Tell how many lines in the data hold "from", giving that figure alone.

[Source texts of formatted documents]
=-=-=

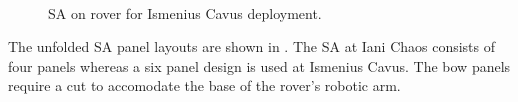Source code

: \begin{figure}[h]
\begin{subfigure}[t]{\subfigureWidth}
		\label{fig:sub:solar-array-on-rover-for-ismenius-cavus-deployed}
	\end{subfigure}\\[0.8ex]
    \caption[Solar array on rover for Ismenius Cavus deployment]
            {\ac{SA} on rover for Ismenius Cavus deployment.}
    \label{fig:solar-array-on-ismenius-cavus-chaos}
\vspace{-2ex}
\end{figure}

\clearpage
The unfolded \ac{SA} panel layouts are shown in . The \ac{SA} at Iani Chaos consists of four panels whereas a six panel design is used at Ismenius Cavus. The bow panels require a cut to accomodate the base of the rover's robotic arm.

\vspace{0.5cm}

=-=-=

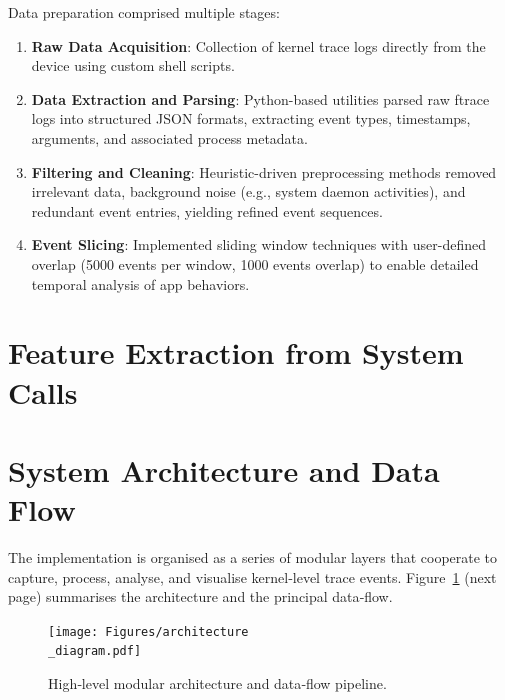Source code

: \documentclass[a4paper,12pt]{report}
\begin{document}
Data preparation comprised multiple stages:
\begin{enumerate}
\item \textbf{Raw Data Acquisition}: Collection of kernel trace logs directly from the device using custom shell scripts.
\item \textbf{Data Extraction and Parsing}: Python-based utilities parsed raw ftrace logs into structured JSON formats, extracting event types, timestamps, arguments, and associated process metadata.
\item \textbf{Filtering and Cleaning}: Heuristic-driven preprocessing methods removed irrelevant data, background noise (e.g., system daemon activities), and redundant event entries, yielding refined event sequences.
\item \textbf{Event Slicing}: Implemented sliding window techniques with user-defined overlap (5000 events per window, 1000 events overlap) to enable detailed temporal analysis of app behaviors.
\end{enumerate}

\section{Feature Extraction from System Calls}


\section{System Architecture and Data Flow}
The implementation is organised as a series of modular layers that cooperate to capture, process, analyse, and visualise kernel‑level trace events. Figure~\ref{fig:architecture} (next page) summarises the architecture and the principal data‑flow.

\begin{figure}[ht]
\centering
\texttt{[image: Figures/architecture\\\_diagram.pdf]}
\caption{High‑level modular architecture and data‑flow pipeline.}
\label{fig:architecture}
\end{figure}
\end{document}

=-=-=

FINISHED TASK: 2